▸ YOUR TASK:
Every record must be repeated exactly, with no omission.

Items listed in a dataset
◆ ◆ ◆

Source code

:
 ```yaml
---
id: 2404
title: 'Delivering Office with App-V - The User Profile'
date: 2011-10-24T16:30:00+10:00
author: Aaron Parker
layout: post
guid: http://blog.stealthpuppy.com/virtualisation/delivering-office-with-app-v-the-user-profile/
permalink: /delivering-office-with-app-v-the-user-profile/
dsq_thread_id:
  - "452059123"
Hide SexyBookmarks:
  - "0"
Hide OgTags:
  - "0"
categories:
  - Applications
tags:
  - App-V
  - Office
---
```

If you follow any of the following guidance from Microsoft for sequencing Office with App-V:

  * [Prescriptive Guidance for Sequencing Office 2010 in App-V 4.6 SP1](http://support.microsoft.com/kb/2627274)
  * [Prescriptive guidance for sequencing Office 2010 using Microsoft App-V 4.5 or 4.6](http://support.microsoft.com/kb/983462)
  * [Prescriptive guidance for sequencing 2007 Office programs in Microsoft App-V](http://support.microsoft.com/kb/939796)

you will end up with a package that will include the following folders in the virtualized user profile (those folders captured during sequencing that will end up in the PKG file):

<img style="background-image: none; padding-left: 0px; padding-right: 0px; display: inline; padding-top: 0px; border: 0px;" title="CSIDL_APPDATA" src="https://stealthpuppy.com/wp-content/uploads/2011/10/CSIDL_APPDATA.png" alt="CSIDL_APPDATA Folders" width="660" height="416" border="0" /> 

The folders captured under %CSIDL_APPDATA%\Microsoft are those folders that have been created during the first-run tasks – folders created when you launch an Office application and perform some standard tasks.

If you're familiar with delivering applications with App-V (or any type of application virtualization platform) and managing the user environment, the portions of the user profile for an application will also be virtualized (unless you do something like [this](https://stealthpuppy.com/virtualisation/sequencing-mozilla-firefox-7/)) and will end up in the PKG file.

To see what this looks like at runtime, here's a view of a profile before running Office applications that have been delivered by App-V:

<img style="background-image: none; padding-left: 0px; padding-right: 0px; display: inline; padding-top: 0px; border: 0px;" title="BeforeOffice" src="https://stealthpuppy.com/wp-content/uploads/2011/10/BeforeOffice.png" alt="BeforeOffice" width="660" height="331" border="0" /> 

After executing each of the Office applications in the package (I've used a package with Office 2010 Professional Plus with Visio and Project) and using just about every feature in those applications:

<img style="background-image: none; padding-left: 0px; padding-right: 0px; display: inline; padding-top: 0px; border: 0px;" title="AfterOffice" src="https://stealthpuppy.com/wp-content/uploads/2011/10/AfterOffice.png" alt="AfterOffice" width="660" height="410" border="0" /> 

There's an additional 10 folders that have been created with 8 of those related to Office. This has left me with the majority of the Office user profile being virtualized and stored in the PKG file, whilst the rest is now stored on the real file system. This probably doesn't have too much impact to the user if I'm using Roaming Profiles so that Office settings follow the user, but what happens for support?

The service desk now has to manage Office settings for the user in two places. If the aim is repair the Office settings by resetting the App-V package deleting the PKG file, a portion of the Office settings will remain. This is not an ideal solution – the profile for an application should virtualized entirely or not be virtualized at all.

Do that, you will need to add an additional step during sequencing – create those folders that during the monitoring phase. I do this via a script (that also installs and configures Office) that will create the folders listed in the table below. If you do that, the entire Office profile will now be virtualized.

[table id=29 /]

◆ ◆ ◆

▸ RESPONSE TO THE TASK:
Source code

:
 ```yaml
---
id: 2404
title: 'Delivering Office with App-V - The User Profile'
date: 2011-10-24T16:30:00+10:00
author: Aaron Parker
layout: post
guid: http://blog.stealthpuppy.com/virtualisation/delivering-office-with-app-v-the-user-profile/
permalink: /delivering-office-with-app-v-the-user-profile/
dsq_thread_id:
  - "452059123"
Hide SexyBookmarks:
  - "0"
Hide OgTags:
  - "0"
categories:
  - Applications
tags:
  - App-V
  - Office
---
```

If you follow any of the following guidance from Microsoft for sequencing Office with App-V:

  * [Prescriptive Guidance for Sequencing Office 2010 in App-V 4.6 SP1](http://support.microsoft.com/kb/2627274)
  * [Prescriptive guidance for sequencing Office 2010 using Microsoft App-V 4.5 or 4.6](http://support.microsoft.com/kb/983462)
  * [Prescriptive guidance for sequencing 2007 Office programs in Microsoft App-V](http://support.microsoft.com/kb/939796)

you will end up with a package that will include the following folders in the virtualized user profile (those folders captured during sequencing that will end up in the PKG file):

<img style="background-image: none; padding-left: 0px; padding-right: 0px; display: inline; padding-top: 0px; border: 0px;" title="CSIDL_APPDATA" src="https://stealthpuppy.com/wp-content/uploads/2011/10/CSIDL_APPDATA.png" alt="CSIDL_APPDATA Folders" width="660" height="416" border="0" /> 

The folders captured under %CSIDL_APPDATA%\Microsoft are those folders that have been created during the first-run tasks – folders created when you launch an Office application and perform some standard tasks.

If you're familiar with delivering applications with App-V (or any type of application virtualization platform) and managing the user environment, the portions of the user profile for an application will also be virtualized (unless you do something like [this](https://stealthpuppy.com/virtualisation/sequencing-mozilla-firefox-7/)) and will end up in the PKG file.

To see what this looks like at runtime, here's a view of a profile before running Office applications that have been delivered by App-V:

<img style="background-image: none; padding-left: 0px; padding-right: 0px; display: inline; padding-top: 0px; border: 0px;" title="BeforeOffice" src="https://stealthpuppy.com/wp-content/uploads/2011/10/BeforeOffice.png" alt="BeforeOffice" width="660" height="331" border="0" /> 

After executing each of the Office applications in the package (I've used a package with Office 2010 Professional Plus with Visio and Project) and using just about every feature in those applications:

<img style="background-image: none; padding-left: 0px; padding-right: 0px; display: inline; padding-top: 0px; border: 0px;" title="AfterOffice" src="https://stealthpuppy.com/wp-content/uploads/2011/10/AfterOffice.png" alt="AfterOffice" width="660" height="410" border="0" /> 

There's an additional 10 folders that have been created with 8 of those related to Office. This has left me with the majority of the Office user profile being virtualized and stored in the PKG file, whilst the rest is now stored on the real file system. This probably doesn't have too much impact to the user if I'm using Roaming Profiles so that Office settings follow the user, but what happens for support?

The service desk now has to manage Office settings for the user in two places. If the aim is repair the Office settings by resetting the App-V package deleting the PKG file, a portion of the Office settings will remain. This is not an ideal solution – the profile for an application should virtualized entirely or not be virtualized at all.

Do that, you will need to add an additional step during sequencing – create those folders that during the monitoring phase. I do this via a script (that also installs and configures Office) that will create the folders listed in the table below. If you do that, the entire Office profile will now be virtualized.

[table id=29 /]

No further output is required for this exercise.